== Segment start ==

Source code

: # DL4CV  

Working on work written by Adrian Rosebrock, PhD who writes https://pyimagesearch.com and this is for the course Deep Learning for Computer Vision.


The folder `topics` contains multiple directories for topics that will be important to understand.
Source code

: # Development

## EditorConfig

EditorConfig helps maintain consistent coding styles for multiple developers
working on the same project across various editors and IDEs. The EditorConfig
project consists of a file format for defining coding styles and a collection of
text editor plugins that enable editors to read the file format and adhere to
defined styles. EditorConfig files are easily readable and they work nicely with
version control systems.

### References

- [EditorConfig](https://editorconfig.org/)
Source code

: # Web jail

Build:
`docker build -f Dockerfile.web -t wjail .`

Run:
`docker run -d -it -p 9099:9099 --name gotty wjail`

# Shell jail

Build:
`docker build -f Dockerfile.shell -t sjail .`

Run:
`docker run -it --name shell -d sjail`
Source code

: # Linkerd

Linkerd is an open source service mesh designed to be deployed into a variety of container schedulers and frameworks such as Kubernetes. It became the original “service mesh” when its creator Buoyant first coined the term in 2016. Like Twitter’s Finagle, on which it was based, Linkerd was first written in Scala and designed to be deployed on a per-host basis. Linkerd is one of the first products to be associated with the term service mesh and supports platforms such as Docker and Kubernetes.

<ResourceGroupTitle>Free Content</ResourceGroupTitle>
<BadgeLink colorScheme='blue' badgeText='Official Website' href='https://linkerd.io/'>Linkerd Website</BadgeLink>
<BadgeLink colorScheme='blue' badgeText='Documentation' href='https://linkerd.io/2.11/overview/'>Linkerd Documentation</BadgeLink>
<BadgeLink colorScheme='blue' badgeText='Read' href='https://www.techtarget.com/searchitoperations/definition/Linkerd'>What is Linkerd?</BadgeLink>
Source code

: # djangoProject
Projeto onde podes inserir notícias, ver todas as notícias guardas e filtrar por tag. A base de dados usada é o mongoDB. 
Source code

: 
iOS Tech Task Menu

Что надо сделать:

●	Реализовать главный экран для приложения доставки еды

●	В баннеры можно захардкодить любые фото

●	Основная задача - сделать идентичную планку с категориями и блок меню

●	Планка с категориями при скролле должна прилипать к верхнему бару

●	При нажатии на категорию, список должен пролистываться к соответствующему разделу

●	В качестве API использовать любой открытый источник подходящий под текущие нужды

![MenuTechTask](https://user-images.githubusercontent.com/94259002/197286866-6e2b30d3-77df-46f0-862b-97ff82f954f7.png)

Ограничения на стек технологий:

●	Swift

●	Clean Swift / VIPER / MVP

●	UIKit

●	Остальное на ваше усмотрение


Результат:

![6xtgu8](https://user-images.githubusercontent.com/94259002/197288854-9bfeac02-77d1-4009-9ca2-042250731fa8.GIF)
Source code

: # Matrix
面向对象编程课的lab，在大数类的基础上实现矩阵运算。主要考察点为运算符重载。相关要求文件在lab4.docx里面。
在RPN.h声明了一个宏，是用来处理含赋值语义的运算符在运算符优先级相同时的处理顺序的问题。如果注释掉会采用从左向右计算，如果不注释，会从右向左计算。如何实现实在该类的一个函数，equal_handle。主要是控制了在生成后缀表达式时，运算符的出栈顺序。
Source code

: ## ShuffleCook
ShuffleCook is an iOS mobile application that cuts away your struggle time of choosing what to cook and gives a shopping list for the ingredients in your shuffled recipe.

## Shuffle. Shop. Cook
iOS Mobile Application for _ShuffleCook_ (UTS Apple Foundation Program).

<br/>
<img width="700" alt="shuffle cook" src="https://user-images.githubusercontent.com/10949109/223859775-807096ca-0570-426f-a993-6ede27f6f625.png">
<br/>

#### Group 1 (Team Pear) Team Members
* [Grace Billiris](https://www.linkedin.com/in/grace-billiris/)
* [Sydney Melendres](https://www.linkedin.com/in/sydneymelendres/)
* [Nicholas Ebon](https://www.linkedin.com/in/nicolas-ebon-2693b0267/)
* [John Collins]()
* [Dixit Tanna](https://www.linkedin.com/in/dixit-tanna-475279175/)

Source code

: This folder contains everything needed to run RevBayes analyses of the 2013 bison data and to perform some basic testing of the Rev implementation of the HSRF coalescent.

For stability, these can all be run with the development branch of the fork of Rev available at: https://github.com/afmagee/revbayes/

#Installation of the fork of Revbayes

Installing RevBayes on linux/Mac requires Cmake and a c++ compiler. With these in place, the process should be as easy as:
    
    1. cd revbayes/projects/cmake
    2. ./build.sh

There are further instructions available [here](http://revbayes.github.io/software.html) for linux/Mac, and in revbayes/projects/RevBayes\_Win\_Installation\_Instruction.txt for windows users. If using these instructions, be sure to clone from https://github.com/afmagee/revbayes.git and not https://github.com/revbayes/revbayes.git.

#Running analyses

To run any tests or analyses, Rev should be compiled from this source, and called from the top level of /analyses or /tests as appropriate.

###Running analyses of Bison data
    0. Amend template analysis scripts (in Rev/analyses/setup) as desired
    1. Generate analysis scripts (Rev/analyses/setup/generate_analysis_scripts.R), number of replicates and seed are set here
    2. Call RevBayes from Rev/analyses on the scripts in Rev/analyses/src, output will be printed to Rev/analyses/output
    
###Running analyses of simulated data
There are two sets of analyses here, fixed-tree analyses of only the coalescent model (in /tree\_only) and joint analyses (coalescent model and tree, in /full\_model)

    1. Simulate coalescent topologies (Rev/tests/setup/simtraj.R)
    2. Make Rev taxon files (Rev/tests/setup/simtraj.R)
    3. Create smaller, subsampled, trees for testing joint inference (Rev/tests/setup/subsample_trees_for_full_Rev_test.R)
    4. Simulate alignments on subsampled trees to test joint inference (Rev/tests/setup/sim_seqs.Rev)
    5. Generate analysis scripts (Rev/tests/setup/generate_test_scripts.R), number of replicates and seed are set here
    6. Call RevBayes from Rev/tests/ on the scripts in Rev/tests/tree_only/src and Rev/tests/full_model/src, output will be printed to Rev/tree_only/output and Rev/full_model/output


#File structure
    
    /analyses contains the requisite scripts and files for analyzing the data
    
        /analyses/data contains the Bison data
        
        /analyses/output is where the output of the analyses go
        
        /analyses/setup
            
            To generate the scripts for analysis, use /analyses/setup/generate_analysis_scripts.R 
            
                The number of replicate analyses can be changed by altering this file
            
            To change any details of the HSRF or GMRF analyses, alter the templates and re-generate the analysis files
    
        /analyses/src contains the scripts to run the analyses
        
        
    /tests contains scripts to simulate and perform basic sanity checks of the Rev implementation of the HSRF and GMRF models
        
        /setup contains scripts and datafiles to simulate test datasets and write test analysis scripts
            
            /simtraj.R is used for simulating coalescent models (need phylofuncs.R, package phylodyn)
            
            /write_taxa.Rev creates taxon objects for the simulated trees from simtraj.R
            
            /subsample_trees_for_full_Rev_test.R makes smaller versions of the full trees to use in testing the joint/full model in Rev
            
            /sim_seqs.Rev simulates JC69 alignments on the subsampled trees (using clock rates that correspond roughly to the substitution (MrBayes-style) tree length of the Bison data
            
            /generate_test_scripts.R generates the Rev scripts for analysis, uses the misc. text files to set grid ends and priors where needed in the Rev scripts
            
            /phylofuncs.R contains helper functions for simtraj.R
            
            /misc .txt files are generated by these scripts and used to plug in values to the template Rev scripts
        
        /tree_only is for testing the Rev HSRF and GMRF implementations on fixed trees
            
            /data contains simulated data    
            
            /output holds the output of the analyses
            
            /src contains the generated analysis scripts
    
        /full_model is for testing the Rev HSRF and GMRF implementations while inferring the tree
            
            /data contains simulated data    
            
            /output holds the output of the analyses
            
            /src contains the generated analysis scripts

== Segment end ==

Work request: Set down the full listing a second time, exactly as given.

Solution:
Source code

: # DL4CV  

Working on work written by Adrian Rosebrock, PhD who writes https://pyimagesearch.com and this is for the course Deep Learning for Computer Vision.


The folder `topics` contains multiple directories for topics that will be important to understand.
Source code

: # Development

## EditorConfig

EditorConfig helps maintain consistent coding styles for multiple developers
working on the same project across various editors and IDEs. The EditorConfig
project consists of a file format for defining coding styles and a collection of
text editor plugins that enable editors to read the file format and adhere to
defined styles. EditorConfig files are easily readable and they work nicely with
version control systems.

### References

- [EditorConfig](https://editorconfig.org/)
Source code

: # Web jail

Build:
`docker build -f Dockerfile.web -t wjail .`

Run:
`docker run -d -it -p 9099:9099 --name gotty wjail`

# Shell jail

Build:
`docker build -f Dockerfile.shell -t sjail .`

Run:
`docker run -it --name shell -d sjail`
Source code

: # Linkerd

Linkerd is an open source service mesh designed to be deployed into a variety of container schedulers and frameworks such as Kubernetes. It became the original “service mesh” when its creator Buoyant first coined the term in 2016. Like Twitter’s Finagle, on which it was based, Linkerd was first written in Scala and designed to be deployed on a per-host basis. Linkerd is one of the first products to be associated with the term service mesh and supports platforms such as Docker and Kubernetes.

<ResourceGroupTitle>Free Content</ResourceGroupTitle>
<BadgeLink colorScheme='blue' badgeText='Official Website' href='https://linkerd.io/'>Linkerd Website</BadgeLink>
<BadgeLink colorScheme='blue' badgeText='Documentation' href='https://linkerd.io/2.11/overview/'>Linkerd Documentation</BadgeLink>
<BadgeLink colorScheme='blue' badgeText='Read' href='https://www.techtarget.com/searchitoperations/definition/Linkerd'>What is Linkerd?</BadgeLink>
Source code

: # djangoProject
Projeto onde podes inserir notícias, ver todas as notícias guardas e filtrar por tag. A base de dados usada é o mongoDB. 
Source code

: 
iOS Tech Task Menu

Что надо сделать:

●	Реализовать главный экран для приложения доставки еды

●	В баннеры можно захардкодить любые фото

●	Основная задача - сделать идентичную планку с категориями и блок меню

●	Планка с категориями при скролле должна прилипать к верхнему бару

●	При нажатии на категорию, список должен пролистываться к соответствующему разделу

●	В качестве API использовать любой открытый источник подходящий под текущие нужды

![MenuTechTask](https://user-images.githubusercontent.com/94259002/197286866-6e2b30d3-77df-46f0-862b-97ff82f954f7.png)

Ограничения на стек технологий:

●	Swift

●	Clean Swift / VIPER / MVP

●	UIKit

●	Остальное на ваше усмотрение


Результат:

![6xtgu8](https://user-images.githubusercontent.com/94259002/197288854-9bfeac02-77d1-4009-9ca2-042250731fa8.GIF)
Source code

: # Matrix
面向对象编程课的lab，在大数类的基础上实现矩阵运算。主要考察点为运算符重载。相关要求文件在lab4.docx里面。
在RPN.h声明了一个宏，是用来处理含赋值语义的运算符在运算符优先级相同时的处理顺序的问题。如果注释掉会采用从左向右计算，如果不注释，会从右向左计算。如何实现实在该类的一个函数，equal_handle。主要是控制了在生成后缀表达式时，运算符的出栈顺序。
Source code

: ## ShuffleCook
ShuffleCook is an iOS mobile application that cuts away your struggle time of choosing what to cook and gives a shopping list for the ingredients in your shuffled recipe.

## Shuffle. Shop. Cook
iOS Mobile Application for _ShuffleCook_ (UTS Apple Foundation Program).

<br/>
<img width="700" alt="shuffle cook" src="https://user-images.githubusercontent.com/10949109/223859775-807096ca-0570-426f-a993-6ede27f6f625.png">
<br/>

#### Group 1 (Team Pear) Team Members
* [Grace Billiris](https://www.linkedin.com/in/grace-billiris/)
* [Sydney Melendres](https://www.linkedin.com/in/sydneymelendres/)
* [Nicholas Ebon](https://www.linkedin.com/in/nicolas-ebon-2693b0267/)
* [John Collins]()
* [Dixit Tanna](https://www.linkedin.com/in/dixit-tanna-475279175/)

Source code

: This folder contains everything needed to run RevBayes analyses of the 2013 bison data and to perform some basic testing of the Rev implementation of the HSRF coalescent.

For stability, these can all be run with the development branch of the fork of Rev available at: https://github.com/afmagee/revbayes/

#Installation of the fork of Revbayes

Installing RevBayes on linux/Mac requires Cmake and a c++ compiler. With these in place, the process should be as easy as:
    
    1. cd revbayes/projects/cmake
    2. ./build.sh

There are further instructions available [here](http://revbayes.github.io/software.html) for linux/Mac, and in revbayes/projects/RevBayes\_Win\_Installation\_Instruction.txt for windows users. If using these instructions, be sure to clone from https://github.com/afmagee/revbayes.git and not https://github.com/revbayes/revbayes.git.

#Running analyses

To run any tests or analyses, Rev should be compiled from this source, and called from the top level of /analyses or /tests as appropriate.

###Running analyses of Bison data
    0. Amend template analysis scripts (in Rev/analyses/setup) as desired
    1. Generate analysis scripts (Rev/analyses/setup/generate_analysis_scripts.R), number of replicates and seed are set here
    2. Call RevBayes from Rev/analyses on the scripts in Rev/analyses/src, output will be printed to Rev/analyses/output
    
###Running analyses of simulated data
There are two sets of analyses here, fixed-tree analyses of only the coalescent model (in /tree\_only) and joint analyses (coalescent model and tree, in /full\_model)

    1. Simulate coalescent topologies (Rev/tests/setup/simtraj.R)
    2. Make Rev taxon files (Rev/tests/setup/simtraj.R)
    3. Create smaller, subsampled, trees for testing joint inference (Rev/tests/setup/subsample_trees_for_full_Rev_test.R)
    4. Simulate alignments on subsampled trees to test joint inference (Rev/tests/setup/sim_seqs.Rev)
    5. Generate analysis scripts (Rev/tests/setup/generate_test_scripts.R), number of replicates and seed are set here
    6. Call RevBayes from Rev/tests/ on the scripts in Rev/tests/tree_only/src and Rev/tests/full_model/src, output will be printed to Rev/tree_only/output and Rev/full_model/output


#File structure
    
    /analyses contains the requisite scripts and files for analyzing the data
    
        /analyses/data contains the Bison data
        
        /analyses/output is where the output of the analyses go
        
        /analyses/setup
            
            To generate the scripts for analysis, use /analyses/setup/generate_analysis_scripts.R 
            
                The number of replicate analyses can be changed by altering this file
            
            To change any details of the HSRF or GMRF analyses, alter the templates and re-generate the analysis files
    
        /analyses/src contains the scripts to run the analyses
        
        
    /tests contains scripts to simulate and perform basic sanity checks of the Rev implementation of the HSRF and GMRF models
        
        /setup contains scripts and datafiles to simulate test datasets and write test analysis scripts
            
            /simtraj.R is used for simulating coalescent models (need phylofuncs.R, package phylodyn)
            
            /write_taxa.Rev creates taxon objects for the simulated trees from simtraj.R
            
            /subsample_trees_for_full_Rev_test.R makes smaller versions of the full trees to use in testing the joint/full model in Rev
            
            /sim_seqs.Rev simulates JC69 alignments on the subsampled trees (using clock rates that correspond roughly to the substitution (MrBayes-style) tree length of the Bison data
            
            /generate_test_scripts.R generates the Rev scripts for analysis, uses the misc. text files to set grid ends and priors where needed in the Rev scripts
            
            /phylofuncs.R contains helper functions for simtraj.R
            
            /misc .txt files are generated by these scripts and used to plug in values to the template Rev scripts
        
        /tree_only is for testing the Rev HSRF and GMRF implementations on fixed trees
            
            /data contains simulated data    
            
            /output holds the output of the analyses
            
            /src contains the generated analysis scripts
    
        /full_model is for testing the Rev HSRF and GMRF implementations while inferring the tree
            
            /data contains simulated data    
            
            /output holds the output of the analyses
            
            /src contains the generated analysis scripts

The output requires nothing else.